Wall Street banks and smaller competitors remain attractive investment opportunities as financial institutions are set to report earnings this week, according to analysts at BofA Securities and KBW.
"Our conversations indicate a long bias toward bank stocks that have emerged as an island of stability in a financials sector where stocks have been rocked by fears due to (artificial intelligence) disruption risks, and the adoption of digital assets," Ebrahim Poonawala, head of North American banks research at BofA, said in a note to clients.
Long-only investors and portfolio managers are looking for proof that earnings momentum will continue into 2027, he said. That would make the group a "reliable play" as investors move away from chip stocks, Poonawala said.
Bank stocks so far this year have performed better than the broader market. The KBW Nasdaq Bank Index is up about 14% so far this year, compared with a 10% gain in the S&P 500 Index.
"While this has pushed relative multiples higher, relative valuations remain well-below long-term averages," KBW banking analyst Christopher McGratty said in a July 8 note to clients.
Banking giants JPMorgan Chase (JPM), Bank of America (BAC), Goldman Sachs (GS), Wells Fargo (WFC) and Citigroup (C) are expected to release quarterly results before markets open in the US on Tuesday. Morgan Stanley (MS) reports Wednesday, followed by US Bancorp (USB) on Thursday.
BofA's Poonawala said a key question for bank profitability is how firms are performing on net interest income -- the difference between the money a bank generates from interest-bearing assets such as loans and securities and the interest it pays out to depositors and lenders.
"Investors appear increasingly willing to tolerate modest margin pressure if banks can deliver improving NII," he said. "The key debate is whether management teams can offset deposit competition with asset repricing, loan growth, fee growth and operating leverage."
Poonawala's favorite names in the banking sector are Citi, Morgan Stanley, State Street (STT), PNC Financial Services (PNC), Huntington Bancshares (HBAN) and US Bancorp. He categorized M&T Bank (MTB), Regions Financial (RF) and Fifth Third Bancorp (FITB) as "crowded relative shorts," according to the note.
Investors are looking for JPMorgan, the largest US bank by assets, to guide on net interest income and trends in capital markets, he said.
If JPMorgan raises its NII guidance excluding markets and says there's no incremental increase in its expense outlook, it "could trigger sustained stock outperformance," Poonawala said.
KBW said it is sticking with its view that so-called universal banks -- Wells Fargo, Citi, Morgan Stanley, Bank of America, JPMorgan and Goldman Sachs -- will continue to benefit from "multi-year structural tailwinds for capital markets and capital return."
Stocks that KBW recommends investors hold overweight positions in include Morgan Stanley, PNC, Popular (BPOP), Flagstar Bank (FLG) and Hancock Whitney (HWC).
KBW no longer expects the Federal Reserve to cut interest rates this year and believes the year will end with a Fed funds rate of 3.75%. The yield on the 10-year Treasury bond is expected to be 4.4% through the end of 2027, up from a previous estimate of 4.2%, KBW said.
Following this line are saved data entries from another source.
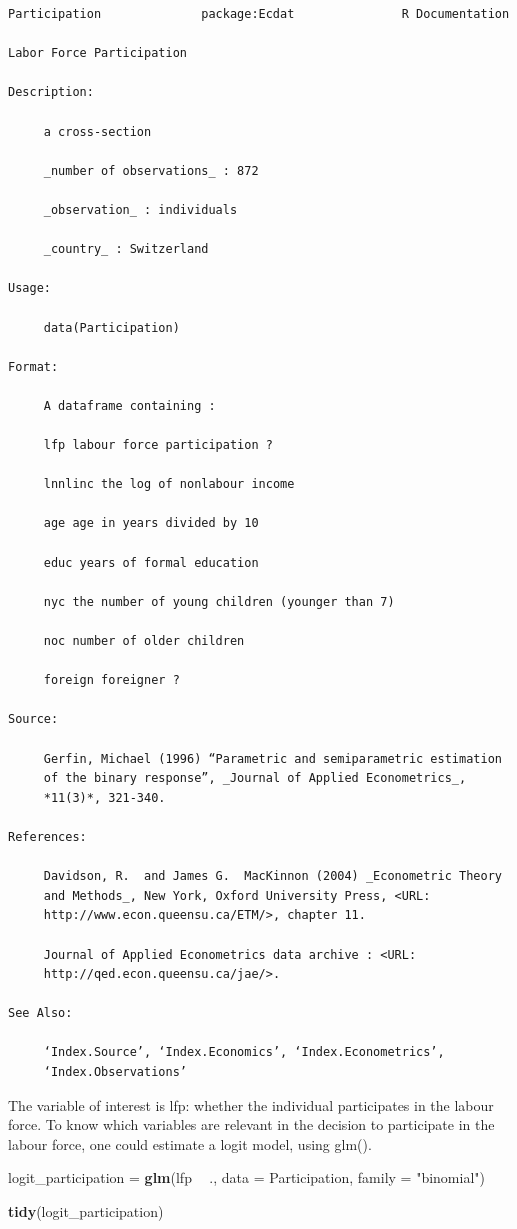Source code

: \documentclass[]{gitbook}
\newenvironment{Shaded}{\begin{snugshade}}{\end{snugshade}}
\newcommand{\DataTypeTok}[1]{\textcolor[rgb]{0.13,0.29,0.53}{#1}}
\newcommand{\KeywordTok}[1]{\textcolor[rgb]{0.13,0.29,0.53}{\textbf{#1}}}
\newcommand{\NormalTok}[1]{#1}
\newcommand{\OperatorTok}[1]{\textcolor[rgb]{0.81,0.36,0.00}{\textbf{#1}}}
\newcommand{\StringTok}[1]{\textcolor[rgb]{0.31,0.60,0.02}{#1}}
\theoremstyle{definition}
\theoremstyle{definition}
\theoremstyle{definition}
\theoremstyle{remark}
\begin{document}
\begin{verbatim}
Participation              package:Ecdat               R Documentation

Labor Force Participation

Description:

     a cross-section

     _number of observations_ : 872

     _observation_ : individuals

     _country_ : Switzerland

Usage:

     data(Participation)

Format:

     A dataframe containing :

     lfp labour force participation ?

     lnnlinc the log of nonlabour income

     age age in years divided by 10

     educ years of formal education

     nyc the number of young children (younger than 7)

     noc number of older children

     foreign foreigner ?

Source:

     Gerfin, Michael (1996) “Parametric and semiparametric estimation
     of the binary response”, _Journal of Applied Econometrics_,
     *11(3)*, 321-340.

References:

     Davidson, R.  and James G.  MacKinnon (2004) _Econometric Theory
     and Methods_, New York, Oxford University Press, <URL:
     http://www.econ.queensu.ca/ETM/>, chapter 11.

     Journal of Applied Econometrics data archive : <URL:
     http://qed.econ.queensu.ca/jae/>.

See Also:

     ‘Index.Source’, ‘Index.Economics’, ‘Index.Econometrics’,
     ‘Index.Observations’
\end{verbatim}

The variable of interest is lfp: whether the individual participates in
the labour force. To know which variables are relevant in the decision
to participate in the labour force, one could estimate a logit model,
using glm().

\begin{Shaded}
\begin{Highlighting}[]
\NormalTok{logit_participation =}\StringTok{ }\KeywordTok{glm}\NormalTok{(lfp }\OperatorTok{~}\StringTok{ }\NormalTok{., }\DataTypeTok{data =}\NormalTok{ Participation, }\DataTypeTok{family =} \StringTok{"binomial"}\NormalTok{)}

\KeywordTok{tidy}\NormalTok{(logit_participation)}
\end{Highlighting}
\end{Shaded}
\end{document}
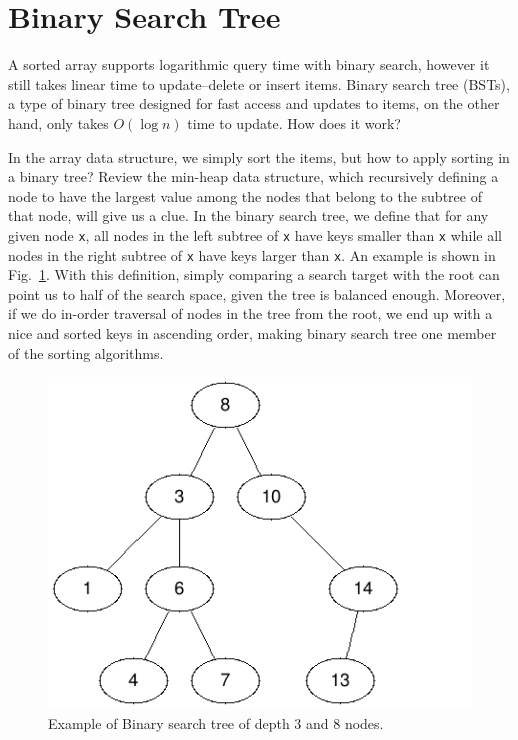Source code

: \documentclass[main.tex]{subfiles}
\begin{document}


\section{Binary Search Tree}
\label{sec_binary_search_tree}

A sorted array supports logarithmic query time with binary search, however it still takes linear time to update--delete or insert items. Binary search tree (BSTs), a type of binary tree designed for fast access and updates to items,  on the other hand, only takes $O(\log n)$ time to update. How does it work?

In the array data structure, we simply sort the items, but how to apply sorting in a binary tree?  Review the min-heap data structure, which recursively defining a node to have the largest value among the nodes that belong to the subtree of that node, will give us a clue. In the binary search tree, we define that for any given node \texttt{x}, all nodes in the left subtree of \texttt{x} have keys smaller than \texttt{x} while all nodes in the right subtree of \texttt{x} have keys larger than \texttt{x}. An example is shown in Fig.~\ref{fig:bst}. With this definition, simply comparing a search target with the root can point us to half of the search space, given the tree is balanced enough. Moreover, if we do in-order traversal of nodes in the tree from the root, we end up with a nice and sorted keys in ascending order, making binary search tree one member of the sorting algorithms. 
\begin{figure}[H]
    \centering
    \includegraphics[width = 0.6\columnwidth]{fig/bst_example.png}
    \caption{Example of Binary search tree of depth 3 and 8 nodes.}
    \label{fig:bst}
\end{figure}
\end{document}
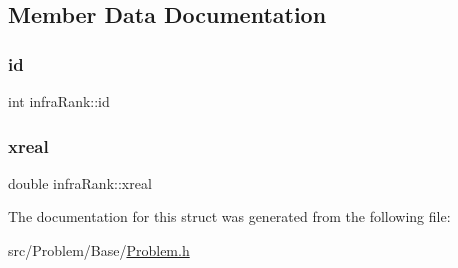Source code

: \subsection{Member Data Documentation}
\mbox{\label{structinfraRank_ace3640f7fdc691b68111cf07e0eabaae}} 
\subsubsection{\texorpdfstring{id}{id}}
{\footnotesize\ttfamily int infra\+Rank\+::id}

\mbox{\label{structinfraRank_a1bb966369809456d65bd4e2d4e19d775}} 
\subsubsection{\texorpdfstring{xreal}{xreal}}
{\footnotesize\ttfamily double infra\+Rank\+::xreal}



The documentation for this struct was generated from the following file\+:\begin{DoxyCompactItemize}
\item 
src/\+Problem/\+Base/\mbox{\hyperlink{Problem_8h}{Problem.\+h}}\end{DoxyCompactItemize}
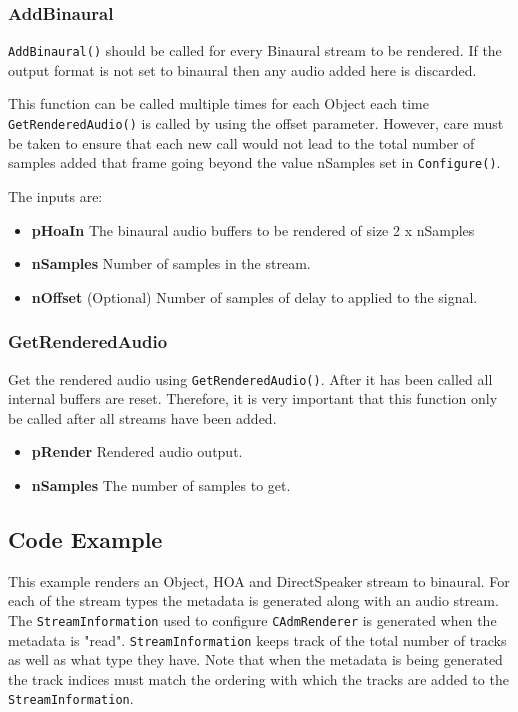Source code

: \documentclass[12pt]{report}
\newcommand{\code}[1]{\texttt{#1}}
\begin{document}
\subsubsection{AddBinaural}

\code{AddBinaural()} should be called for every Binaural stream to be rendered. If the output format is not set to binaural then any audio added here is discarded.

This function can be called multiple times for each Object each time \code{GetRenderedAudio()} is called by using the offset parameter.
However, care must be taken to ensure that each new call would not lead to the total number of samples added that frame going beyond the value nSamples set in \code{Configure()}.

The inputs are:
\begin{itemize}
    \item \textbf{pHoaIn} The binaural audio buffers to be rendered of size 2 x nSamples
    \item \textbf{nSamples} Number of samples in the stream.
    \item \textbf{nOffset} (Optional) Number of samples of delay to applied to the signal.
\end{itemize}

\subsubsection{GetRenderedAudio}

Get the rendered audio using \code{GetRenderedAudio()}.
After it has been called all internal buffers are reset.
Therefore, it is very important that this function only be called after all streams have been added.
\begin{itemize}
    \item \textbf{pRender} Rendered audio output.
    \item \textbf{nSamples} The number of samples to get.
\end{itemize}

\subsection{Code Example}\label{AdmFullCodeExample}

This example renders an Object, HOA and DirectSpeaker stream to binaural.
For each of the stream types the metadata is generated along with an audio stream.
The \code{StreamInformation} used to configure \code{CAdmRenderer} is generated when the metadata is "read".
\code{StreamInformation} keeps track of the total number of tracks as well as what type they have.
Note that when the metadata is being generated the track indices must match the ordering with which the tracks are added to the \code{StreamInformation}.
\end{document}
Gross-domestic product growth should come in at 2.1% this year and 2% next year, with unemployment between 4.3% and 4.5%, KBW predicted.
"A higher-for-longer interest rate outlook is firmly entrenched in market expectations," McGratty said in his research note.
Another buoyant factor for banks was IPO volumes and mergers and acquisitions, he said.
"Investment banking results for (the second quarter) are expected to be strong with pockets of M&A advisory fees expected to aid top-line results, though equity underwriting is expected to be the story of (the quarter), with the bulge brackets set to benefit the most following elevated issuance from mega-deals pricing during the quarter," McGratty said.
Deals in the quarter included SpaceX's (SPCX) record IPO in June.